(1) The association shall accept applications for insurance only until June 30, 1991, after which date no further applications may be accepted. Upon receipt of an application for insurance, the association shall issue coverage for an eligible applicant. When appropriate, the administrator shall forward a copy of the application to a market assistance plan created by the office, which shall conduct a diligent search of the private marketplace for a carrier willing to accept the application.
(2) The office shall, after consultation with the health insurers licensed in this state, adopt a market assistance plan to assist in the placement of risks of Florida Comprehensive Health Association applicants. All health insurers and health maintenance organizations licensed in this state shall participate in the plan.
(3) Guidelines for the use of such program shall be a part of the association’s plan of operation. The guidelines shall describe which types of applications are to be exempt from submission to the market assistance plan. An exemption shall be based upon a determination that due to a specific health condition an applicant is ineligible for coverage in the standard market. The guidelines shall also describe how the market assistance plan is to be conducted, and how the periodic reviews to depopulate the association are to be conducted.
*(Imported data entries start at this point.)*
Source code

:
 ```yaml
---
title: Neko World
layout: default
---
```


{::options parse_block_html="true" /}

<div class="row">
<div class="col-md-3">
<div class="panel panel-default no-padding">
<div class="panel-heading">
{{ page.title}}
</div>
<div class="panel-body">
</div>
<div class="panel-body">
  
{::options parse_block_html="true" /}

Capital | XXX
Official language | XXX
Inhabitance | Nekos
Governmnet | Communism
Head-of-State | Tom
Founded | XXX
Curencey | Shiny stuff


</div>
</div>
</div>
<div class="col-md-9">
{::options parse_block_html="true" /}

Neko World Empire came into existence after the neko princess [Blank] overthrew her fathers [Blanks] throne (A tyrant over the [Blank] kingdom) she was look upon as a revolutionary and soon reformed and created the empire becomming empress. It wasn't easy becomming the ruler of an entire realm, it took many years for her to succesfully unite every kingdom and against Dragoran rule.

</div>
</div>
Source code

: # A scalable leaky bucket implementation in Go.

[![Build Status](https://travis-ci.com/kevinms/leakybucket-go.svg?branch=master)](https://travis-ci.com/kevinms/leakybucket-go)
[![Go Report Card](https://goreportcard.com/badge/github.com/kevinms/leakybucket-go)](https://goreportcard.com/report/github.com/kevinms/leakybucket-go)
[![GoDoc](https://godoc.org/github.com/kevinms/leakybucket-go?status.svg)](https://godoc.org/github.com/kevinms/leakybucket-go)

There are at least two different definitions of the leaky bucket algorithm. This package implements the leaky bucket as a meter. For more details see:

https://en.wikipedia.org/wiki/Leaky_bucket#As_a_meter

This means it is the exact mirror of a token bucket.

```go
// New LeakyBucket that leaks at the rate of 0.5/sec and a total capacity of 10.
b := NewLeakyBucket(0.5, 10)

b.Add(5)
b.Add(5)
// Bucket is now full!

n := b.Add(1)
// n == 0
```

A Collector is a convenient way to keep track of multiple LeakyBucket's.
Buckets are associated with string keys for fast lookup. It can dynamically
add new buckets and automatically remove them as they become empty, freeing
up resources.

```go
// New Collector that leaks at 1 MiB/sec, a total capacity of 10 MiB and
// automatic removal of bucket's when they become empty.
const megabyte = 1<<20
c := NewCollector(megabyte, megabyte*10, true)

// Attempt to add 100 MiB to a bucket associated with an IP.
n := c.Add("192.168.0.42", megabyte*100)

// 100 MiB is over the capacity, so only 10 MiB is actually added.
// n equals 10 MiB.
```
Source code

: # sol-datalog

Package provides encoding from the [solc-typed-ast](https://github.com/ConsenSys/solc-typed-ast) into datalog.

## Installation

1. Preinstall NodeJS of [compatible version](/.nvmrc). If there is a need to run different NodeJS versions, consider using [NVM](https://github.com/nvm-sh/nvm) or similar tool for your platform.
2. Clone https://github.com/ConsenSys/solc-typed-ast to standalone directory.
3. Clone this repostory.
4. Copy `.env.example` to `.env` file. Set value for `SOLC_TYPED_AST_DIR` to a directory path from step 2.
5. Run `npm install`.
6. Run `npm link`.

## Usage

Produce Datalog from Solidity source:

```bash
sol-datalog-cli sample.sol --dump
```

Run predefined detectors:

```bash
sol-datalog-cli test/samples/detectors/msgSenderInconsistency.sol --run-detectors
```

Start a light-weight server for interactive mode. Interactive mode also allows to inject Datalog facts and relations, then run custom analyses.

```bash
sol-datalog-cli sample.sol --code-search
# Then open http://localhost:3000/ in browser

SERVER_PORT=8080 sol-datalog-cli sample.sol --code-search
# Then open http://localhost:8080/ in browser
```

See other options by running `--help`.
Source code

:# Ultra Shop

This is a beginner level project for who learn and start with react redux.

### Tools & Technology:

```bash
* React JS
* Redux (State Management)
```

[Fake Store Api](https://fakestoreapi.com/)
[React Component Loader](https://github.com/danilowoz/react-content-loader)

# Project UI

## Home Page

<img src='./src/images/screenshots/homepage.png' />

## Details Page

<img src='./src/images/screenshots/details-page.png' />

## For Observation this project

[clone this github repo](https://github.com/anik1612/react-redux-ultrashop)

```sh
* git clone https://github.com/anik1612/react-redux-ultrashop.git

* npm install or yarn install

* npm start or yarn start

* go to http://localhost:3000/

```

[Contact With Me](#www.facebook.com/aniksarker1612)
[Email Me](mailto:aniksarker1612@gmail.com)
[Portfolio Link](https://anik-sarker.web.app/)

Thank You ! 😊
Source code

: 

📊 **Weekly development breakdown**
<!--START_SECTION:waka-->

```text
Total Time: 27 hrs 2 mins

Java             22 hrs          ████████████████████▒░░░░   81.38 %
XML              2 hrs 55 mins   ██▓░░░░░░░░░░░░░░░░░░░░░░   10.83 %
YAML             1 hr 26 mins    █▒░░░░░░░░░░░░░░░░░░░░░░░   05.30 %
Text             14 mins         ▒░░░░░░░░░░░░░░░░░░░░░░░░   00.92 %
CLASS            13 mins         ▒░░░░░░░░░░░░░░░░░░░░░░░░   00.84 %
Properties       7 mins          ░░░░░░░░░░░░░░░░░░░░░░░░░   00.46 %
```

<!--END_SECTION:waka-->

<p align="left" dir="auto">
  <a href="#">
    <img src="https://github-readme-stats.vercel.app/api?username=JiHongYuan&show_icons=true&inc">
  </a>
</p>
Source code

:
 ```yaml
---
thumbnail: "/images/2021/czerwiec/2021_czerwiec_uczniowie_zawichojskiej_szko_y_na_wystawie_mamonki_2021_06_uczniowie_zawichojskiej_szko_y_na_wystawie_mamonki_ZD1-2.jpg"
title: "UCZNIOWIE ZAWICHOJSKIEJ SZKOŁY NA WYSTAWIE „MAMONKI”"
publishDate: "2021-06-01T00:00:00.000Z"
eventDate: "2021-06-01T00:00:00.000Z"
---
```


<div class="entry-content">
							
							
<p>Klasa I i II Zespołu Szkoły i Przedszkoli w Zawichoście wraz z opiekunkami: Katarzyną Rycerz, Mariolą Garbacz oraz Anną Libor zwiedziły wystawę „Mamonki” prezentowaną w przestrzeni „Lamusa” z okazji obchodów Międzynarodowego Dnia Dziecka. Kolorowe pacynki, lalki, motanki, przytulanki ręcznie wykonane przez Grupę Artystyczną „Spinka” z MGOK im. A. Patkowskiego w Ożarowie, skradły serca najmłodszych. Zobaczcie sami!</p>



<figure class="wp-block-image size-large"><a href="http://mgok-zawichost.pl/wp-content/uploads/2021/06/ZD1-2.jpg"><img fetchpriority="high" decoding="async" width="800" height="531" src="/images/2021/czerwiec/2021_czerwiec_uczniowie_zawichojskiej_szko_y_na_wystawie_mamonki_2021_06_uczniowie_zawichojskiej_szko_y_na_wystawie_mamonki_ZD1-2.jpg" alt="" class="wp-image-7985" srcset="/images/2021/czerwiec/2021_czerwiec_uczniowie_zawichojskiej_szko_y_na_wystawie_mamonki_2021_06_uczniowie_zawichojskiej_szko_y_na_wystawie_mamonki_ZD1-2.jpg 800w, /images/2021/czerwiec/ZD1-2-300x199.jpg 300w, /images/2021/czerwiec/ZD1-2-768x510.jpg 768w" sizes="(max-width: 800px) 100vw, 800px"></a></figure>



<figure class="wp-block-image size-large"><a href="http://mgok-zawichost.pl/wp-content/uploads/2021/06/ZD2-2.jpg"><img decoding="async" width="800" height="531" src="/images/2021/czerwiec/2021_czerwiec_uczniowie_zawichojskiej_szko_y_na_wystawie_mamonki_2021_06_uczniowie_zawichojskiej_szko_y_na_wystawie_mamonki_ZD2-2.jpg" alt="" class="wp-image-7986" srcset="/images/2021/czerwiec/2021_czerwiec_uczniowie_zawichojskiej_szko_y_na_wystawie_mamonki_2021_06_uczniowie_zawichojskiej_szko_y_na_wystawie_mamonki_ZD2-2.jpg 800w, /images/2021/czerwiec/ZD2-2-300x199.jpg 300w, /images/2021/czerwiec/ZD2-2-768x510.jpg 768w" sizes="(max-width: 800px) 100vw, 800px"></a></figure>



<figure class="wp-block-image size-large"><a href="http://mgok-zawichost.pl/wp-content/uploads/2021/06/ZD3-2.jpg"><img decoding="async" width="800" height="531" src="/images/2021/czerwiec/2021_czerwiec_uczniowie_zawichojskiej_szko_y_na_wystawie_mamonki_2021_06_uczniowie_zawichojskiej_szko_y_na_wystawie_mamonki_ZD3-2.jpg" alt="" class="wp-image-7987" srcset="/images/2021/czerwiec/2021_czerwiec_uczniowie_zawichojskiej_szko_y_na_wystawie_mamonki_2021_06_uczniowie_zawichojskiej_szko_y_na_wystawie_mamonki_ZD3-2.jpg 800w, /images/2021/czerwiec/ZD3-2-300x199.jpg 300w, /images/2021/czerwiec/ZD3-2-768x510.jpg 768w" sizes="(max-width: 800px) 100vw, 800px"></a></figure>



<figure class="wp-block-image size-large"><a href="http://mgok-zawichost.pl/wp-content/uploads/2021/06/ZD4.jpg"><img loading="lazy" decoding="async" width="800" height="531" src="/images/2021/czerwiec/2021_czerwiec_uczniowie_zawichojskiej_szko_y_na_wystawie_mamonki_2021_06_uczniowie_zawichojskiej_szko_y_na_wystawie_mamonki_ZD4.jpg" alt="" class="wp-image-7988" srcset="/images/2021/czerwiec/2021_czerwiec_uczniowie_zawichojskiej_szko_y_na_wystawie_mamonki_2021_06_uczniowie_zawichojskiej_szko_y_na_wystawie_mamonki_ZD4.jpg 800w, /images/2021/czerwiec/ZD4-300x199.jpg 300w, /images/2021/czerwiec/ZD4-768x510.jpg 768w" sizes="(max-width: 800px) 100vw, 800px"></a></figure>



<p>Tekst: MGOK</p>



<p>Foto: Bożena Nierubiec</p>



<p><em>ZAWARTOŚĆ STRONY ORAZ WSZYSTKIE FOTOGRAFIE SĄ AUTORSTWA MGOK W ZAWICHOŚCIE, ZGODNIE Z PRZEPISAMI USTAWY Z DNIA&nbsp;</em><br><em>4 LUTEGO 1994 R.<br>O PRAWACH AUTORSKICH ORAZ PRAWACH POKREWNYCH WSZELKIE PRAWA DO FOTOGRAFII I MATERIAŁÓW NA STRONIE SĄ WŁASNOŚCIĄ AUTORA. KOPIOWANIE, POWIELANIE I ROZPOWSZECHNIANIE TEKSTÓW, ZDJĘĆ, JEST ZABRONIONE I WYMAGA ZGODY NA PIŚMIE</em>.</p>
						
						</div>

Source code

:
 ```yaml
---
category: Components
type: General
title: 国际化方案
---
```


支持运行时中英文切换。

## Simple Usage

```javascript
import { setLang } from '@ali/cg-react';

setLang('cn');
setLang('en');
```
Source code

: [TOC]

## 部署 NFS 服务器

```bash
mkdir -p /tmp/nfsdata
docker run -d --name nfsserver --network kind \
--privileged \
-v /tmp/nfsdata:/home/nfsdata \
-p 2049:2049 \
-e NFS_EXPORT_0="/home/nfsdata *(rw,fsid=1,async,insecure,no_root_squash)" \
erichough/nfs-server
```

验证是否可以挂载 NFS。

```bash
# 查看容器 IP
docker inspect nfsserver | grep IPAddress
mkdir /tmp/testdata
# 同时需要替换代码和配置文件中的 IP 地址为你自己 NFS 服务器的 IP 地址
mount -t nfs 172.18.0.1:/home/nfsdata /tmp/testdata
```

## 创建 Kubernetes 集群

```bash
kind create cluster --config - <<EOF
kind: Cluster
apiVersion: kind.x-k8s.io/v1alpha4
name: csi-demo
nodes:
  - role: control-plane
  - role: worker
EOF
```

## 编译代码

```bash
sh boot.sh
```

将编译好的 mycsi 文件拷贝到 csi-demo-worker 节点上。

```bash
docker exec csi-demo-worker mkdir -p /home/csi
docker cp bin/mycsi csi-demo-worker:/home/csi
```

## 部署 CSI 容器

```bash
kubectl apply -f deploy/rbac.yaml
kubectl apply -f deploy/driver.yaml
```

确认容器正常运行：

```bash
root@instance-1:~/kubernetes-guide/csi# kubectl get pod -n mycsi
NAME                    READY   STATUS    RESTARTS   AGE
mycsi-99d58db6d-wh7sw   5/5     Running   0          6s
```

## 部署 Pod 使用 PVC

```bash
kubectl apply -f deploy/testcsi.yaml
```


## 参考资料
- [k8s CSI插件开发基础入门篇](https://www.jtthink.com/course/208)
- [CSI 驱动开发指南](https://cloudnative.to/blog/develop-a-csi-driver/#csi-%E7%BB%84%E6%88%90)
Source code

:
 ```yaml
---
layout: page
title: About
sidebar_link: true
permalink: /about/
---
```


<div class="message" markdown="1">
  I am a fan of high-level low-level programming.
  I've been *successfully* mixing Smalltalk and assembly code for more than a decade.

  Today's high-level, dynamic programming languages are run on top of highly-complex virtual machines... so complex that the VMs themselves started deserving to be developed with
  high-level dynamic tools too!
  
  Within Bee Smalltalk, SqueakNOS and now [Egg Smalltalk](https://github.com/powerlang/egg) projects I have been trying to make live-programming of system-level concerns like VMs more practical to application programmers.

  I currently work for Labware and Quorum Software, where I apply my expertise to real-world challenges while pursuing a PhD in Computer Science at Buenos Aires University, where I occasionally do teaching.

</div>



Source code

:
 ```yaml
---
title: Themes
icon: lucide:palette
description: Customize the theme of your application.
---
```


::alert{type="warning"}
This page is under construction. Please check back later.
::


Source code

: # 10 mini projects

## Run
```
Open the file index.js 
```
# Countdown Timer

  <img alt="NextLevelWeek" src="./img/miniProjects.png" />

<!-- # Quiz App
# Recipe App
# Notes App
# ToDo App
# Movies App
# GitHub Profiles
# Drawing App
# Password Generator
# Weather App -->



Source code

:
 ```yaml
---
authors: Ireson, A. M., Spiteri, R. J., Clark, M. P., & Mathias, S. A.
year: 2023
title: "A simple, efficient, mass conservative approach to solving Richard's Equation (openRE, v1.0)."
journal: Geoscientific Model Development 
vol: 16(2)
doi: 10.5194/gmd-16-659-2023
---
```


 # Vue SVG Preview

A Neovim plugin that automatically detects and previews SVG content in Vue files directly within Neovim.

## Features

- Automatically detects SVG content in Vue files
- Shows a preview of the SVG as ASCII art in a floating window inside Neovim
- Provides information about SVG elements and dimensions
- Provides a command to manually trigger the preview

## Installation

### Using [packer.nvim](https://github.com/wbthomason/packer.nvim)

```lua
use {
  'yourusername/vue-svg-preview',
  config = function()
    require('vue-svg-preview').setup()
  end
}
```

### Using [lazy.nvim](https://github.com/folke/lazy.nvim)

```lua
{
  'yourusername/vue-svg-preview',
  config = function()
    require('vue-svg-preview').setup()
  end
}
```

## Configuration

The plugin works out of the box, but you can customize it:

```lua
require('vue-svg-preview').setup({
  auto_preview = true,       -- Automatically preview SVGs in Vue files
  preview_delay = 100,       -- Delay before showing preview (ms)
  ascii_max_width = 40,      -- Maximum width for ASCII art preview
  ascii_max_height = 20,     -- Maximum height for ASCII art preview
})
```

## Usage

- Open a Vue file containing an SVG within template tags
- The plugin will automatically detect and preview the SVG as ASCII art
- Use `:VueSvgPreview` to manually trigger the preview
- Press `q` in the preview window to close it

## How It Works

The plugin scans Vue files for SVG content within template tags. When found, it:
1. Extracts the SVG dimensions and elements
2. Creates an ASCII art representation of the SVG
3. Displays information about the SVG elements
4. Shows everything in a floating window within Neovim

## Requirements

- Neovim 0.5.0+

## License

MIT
(4) If a carrier is found through the market assistance plan, the individual shall apply to that company. If the individual’s application is accepted, association coverage shall terminate upon the effective date of the coverage with the private carrier. For the purpose of applying a preexisting condition limitation or exclusion, any carrier accepting a risk pursuant to this section shall provide coverage as if it began on the date coverage was effectuated on behalf of the association, and shall be indemnified by the association for claims costs incurred as a result of utilizing such effective date.
(5) The association shall establish a policyholder assistance program by July 1, 1991, to assist in placing eligible policyholders in other coverage programs, including Medicare and Medicaid.
A. Section 12, ch. 90-334, provides that “[i]f an [assessment] against any insurer or insurers under the Florida Comprehensive Health Association Act is determined by a court of competent jurisdiction to be unlawful or prohibited, it is the intent of the Legislature that all provisions in ss. 627.648-627.6498 relating to assessments for funding the deficit of the association that were in effect on January 1, 1990 be reenacted and reinstated.”
B. As amended by s. 2, ch. 91-304. Section 10(2) and (3), ch. 91-304, provides that:
“(2) In the event that the application of the assessment to minimum premium plans, stop-loss plans or any other specific type of insurer or health insurance is determined by a court of competent jurisdiction to be unlawful, then the assessment method specified in this act shall continue to apply to all other insurers.
“(3) The provisions of section 12 of chapter 90-335 [The reference is apparently in error. Section 12, ch. 90-335, concerns public printing; ch. 90-334 is relevant], Laws of Florida, shall continue in full force and effect, but the provisions of this section shall control to the extent of any conflict.”